Prompt – All lines holding the word "that" in the listing below need to be copied.

● ● ● ● ●

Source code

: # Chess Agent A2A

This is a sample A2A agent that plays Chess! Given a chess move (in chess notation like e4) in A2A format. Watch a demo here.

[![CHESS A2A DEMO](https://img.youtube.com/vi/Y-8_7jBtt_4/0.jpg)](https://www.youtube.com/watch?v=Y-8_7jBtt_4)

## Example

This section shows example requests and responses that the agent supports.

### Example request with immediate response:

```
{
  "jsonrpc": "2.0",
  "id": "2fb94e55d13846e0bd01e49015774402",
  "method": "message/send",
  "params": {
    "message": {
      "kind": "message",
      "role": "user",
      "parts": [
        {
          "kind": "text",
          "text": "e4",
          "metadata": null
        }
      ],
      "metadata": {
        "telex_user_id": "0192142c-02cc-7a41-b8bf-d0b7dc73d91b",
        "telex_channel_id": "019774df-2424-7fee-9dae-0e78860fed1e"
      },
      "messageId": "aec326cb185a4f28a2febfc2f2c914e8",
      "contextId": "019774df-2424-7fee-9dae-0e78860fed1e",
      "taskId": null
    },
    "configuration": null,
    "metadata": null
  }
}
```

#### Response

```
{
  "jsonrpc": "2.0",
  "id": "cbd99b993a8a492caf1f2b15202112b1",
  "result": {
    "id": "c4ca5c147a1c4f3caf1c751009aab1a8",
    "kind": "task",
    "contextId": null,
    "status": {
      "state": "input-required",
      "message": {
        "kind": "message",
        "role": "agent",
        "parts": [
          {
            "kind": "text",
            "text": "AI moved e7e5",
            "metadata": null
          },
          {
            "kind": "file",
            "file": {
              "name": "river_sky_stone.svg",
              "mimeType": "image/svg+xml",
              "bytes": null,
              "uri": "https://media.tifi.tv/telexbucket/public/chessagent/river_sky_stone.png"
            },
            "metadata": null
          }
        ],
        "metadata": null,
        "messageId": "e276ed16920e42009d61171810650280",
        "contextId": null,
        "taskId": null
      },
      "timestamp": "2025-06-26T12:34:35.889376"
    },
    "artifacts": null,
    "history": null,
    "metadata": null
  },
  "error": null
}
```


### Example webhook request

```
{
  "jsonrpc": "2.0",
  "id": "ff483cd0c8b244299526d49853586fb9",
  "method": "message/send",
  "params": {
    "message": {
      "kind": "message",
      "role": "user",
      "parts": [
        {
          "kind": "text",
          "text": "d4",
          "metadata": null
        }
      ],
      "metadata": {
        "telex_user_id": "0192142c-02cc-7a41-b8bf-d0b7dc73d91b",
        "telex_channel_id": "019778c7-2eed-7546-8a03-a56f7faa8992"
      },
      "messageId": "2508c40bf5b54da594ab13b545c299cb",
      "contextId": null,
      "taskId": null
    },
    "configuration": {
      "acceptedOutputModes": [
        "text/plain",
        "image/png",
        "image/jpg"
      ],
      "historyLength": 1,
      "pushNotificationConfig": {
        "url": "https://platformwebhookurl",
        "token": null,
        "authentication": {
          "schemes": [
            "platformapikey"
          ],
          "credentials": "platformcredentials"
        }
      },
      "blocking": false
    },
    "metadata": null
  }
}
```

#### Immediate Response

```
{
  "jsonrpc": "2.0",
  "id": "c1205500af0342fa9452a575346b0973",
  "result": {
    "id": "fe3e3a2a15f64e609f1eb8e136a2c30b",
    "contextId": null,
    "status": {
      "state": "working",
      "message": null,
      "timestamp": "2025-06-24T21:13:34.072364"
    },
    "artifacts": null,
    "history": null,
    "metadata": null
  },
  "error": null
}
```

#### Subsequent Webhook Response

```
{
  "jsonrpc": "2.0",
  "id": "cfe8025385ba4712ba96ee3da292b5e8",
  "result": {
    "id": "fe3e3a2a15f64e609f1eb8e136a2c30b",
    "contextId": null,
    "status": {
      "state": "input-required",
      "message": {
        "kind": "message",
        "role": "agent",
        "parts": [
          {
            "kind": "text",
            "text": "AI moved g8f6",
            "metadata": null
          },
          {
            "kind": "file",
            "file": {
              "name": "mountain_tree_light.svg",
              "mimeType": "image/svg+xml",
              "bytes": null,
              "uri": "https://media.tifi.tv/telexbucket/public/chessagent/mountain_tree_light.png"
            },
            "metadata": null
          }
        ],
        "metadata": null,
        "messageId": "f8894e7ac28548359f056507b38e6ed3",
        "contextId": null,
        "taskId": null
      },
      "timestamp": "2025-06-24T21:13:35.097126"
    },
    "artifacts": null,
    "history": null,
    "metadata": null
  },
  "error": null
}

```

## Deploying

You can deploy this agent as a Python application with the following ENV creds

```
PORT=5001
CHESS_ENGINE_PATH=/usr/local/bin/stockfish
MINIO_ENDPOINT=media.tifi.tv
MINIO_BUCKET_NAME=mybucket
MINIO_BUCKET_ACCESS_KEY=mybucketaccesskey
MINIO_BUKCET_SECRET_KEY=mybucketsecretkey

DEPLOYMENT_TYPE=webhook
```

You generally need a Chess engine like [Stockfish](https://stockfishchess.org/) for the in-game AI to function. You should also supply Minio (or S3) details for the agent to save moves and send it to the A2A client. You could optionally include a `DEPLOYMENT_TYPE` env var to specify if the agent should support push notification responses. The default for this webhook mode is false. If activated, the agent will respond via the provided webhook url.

● ● ● ● ●

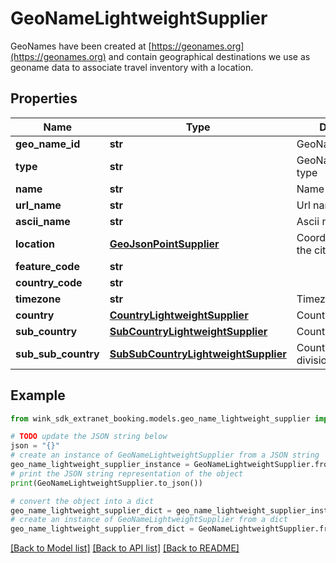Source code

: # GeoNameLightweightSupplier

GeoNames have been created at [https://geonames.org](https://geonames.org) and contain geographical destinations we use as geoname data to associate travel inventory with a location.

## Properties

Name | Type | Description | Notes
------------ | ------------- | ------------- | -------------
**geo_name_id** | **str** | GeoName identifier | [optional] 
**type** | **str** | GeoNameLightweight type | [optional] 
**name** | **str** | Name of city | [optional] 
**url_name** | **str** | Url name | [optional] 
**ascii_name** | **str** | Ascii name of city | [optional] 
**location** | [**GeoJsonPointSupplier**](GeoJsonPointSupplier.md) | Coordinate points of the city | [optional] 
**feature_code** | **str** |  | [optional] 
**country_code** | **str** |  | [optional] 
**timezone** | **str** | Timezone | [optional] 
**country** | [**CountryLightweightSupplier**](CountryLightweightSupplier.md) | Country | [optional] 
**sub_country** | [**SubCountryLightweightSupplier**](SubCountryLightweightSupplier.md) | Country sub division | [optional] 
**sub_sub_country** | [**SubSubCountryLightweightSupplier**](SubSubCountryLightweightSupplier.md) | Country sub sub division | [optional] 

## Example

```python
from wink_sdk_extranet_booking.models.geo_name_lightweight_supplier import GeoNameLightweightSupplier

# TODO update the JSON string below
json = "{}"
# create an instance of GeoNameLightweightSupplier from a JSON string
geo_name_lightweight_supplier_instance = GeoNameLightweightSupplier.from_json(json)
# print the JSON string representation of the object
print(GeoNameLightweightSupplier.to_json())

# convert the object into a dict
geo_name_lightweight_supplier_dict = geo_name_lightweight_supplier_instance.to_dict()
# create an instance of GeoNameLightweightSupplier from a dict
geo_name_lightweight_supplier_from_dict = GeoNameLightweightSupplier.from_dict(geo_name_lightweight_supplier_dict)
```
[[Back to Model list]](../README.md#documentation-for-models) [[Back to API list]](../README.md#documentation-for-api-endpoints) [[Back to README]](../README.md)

● ● ● ● ●

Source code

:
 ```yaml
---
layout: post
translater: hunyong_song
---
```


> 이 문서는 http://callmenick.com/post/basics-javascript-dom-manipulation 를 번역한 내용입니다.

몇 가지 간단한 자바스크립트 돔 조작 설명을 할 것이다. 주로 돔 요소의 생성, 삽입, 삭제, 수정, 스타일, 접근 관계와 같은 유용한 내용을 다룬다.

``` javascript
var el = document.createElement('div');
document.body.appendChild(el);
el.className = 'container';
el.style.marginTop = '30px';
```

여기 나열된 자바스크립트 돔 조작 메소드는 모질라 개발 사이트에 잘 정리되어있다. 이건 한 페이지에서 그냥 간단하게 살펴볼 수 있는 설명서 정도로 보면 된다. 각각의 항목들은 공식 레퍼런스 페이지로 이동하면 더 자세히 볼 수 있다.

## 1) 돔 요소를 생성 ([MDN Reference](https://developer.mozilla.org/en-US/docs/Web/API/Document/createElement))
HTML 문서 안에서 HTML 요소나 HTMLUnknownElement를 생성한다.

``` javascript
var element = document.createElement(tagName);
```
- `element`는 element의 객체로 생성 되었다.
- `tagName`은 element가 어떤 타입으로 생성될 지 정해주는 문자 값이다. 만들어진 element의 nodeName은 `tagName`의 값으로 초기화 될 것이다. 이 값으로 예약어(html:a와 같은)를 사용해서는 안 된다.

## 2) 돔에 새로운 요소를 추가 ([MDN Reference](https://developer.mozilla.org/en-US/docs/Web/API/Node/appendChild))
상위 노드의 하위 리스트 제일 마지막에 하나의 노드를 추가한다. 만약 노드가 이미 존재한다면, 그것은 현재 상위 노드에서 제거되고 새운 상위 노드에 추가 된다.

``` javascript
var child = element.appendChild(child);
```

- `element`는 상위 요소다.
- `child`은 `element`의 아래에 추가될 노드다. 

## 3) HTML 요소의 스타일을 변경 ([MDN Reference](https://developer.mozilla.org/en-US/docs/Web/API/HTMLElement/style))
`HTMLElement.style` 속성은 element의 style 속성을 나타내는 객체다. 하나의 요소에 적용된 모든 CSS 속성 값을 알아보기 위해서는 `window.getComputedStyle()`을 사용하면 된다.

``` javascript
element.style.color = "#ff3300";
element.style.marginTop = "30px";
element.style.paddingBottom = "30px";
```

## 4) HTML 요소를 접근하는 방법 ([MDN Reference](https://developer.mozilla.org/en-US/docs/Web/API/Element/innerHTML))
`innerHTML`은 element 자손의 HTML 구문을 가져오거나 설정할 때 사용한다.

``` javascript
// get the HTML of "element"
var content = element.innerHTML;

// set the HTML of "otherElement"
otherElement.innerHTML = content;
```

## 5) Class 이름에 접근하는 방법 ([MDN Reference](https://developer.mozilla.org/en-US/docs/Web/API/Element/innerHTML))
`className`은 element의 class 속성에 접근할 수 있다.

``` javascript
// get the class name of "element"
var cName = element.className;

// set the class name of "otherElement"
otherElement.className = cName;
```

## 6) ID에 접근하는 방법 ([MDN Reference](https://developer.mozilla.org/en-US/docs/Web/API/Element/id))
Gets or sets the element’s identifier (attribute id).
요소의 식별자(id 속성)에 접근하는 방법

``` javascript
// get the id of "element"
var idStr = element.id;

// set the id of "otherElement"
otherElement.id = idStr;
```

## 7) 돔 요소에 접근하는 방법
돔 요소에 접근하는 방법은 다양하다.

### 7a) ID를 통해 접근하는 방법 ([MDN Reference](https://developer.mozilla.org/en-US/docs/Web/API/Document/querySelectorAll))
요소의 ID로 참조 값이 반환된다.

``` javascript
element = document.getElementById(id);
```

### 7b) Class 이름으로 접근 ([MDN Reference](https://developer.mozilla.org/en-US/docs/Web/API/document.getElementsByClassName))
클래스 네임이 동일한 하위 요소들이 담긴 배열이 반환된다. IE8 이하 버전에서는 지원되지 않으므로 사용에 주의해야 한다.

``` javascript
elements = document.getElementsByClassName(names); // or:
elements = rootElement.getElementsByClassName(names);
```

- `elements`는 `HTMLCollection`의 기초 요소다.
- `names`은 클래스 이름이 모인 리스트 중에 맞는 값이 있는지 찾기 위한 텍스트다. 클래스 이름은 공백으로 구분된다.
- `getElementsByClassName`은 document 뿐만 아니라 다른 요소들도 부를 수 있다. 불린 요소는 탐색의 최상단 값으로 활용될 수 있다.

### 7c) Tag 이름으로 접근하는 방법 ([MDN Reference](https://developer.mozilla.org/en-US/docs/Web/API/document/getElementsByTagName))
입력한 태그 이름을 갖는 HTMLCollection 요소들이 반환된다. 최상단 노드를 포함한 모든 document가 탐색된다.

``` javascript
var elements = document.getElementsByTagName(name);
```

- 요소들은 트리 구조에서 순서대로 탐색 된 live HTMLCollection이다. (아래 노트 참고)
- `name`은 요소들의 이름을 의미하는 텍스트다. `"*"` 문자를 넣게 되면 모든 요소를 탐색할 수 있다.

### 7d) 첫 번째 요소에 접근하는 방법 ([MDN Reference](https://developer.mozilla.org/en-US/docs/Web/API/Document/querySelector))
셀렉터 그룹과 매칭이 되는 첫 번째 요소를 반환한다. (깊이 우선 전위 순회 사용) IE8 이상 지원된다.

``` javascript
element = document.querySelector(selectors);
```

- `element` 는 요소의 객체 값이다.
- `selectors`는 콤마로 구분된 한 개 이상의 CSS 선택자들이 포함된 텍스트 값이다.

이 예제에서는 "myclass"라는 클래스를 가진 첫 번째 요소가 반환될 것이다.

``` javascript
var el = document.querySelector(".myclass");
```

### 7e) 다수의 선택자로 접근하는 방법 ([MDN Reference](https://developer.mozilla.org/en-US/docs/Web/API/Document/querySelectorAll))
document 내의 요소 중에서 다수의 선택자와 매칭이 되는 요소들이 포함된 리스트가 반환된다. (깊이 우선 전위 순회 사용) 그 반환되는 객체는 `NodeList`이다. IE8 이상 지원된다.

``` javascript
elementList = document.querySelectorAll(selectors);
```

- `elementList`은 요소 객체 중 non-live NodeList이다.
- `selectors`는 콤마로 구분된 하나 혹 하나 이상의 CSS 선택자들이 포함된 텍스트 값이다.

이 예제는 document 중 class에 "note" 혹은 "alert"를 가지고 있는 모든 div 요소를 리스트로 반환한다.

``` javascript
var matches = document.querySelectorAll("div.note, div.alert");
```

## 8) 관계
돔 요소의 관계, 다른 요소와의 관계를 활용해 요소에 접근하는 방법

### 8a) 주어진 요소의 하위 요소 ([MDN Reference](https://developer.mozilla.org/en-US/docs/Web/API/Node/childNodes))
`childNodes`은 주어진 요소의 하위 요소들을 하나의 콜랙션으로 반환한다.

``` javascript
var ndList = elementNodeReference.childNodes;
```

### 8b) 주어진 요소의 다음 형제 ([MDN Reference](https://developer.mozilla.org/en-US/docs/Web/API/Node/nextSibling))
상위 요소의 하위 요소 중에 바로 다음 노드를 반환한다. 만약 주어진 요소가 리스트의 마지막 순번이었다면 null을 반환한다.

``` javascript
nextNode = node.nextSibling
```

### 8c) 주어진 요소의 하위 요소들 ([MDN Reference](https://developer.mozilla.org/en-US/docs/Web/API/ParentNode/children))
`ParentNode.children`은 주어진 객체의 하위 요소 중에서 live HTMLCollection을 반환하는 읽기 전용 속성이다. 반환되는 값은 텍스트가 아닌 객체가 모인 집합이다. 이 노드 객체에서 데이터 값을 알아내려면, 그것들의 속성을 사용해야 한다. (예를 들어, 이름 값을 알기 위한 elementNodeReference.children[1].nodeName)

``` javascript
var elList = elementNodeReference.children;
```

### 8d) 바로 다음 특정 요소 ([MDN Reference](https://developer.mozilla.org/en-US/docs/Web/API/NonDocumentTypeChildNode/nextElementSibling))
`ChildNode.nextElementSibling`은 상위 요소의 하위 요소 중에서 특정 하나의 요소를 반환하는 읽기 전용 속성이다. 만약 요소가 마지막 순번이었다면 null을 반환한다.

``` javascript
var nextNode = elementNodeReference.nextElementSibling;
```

● ● ● ● ●

Your response –
This is a sample A2A agent that plays Chess! Given a chess move (in chess notation like e4) in A2A format. Watch a demo here.
This section shows example requests and responses that the agent supports.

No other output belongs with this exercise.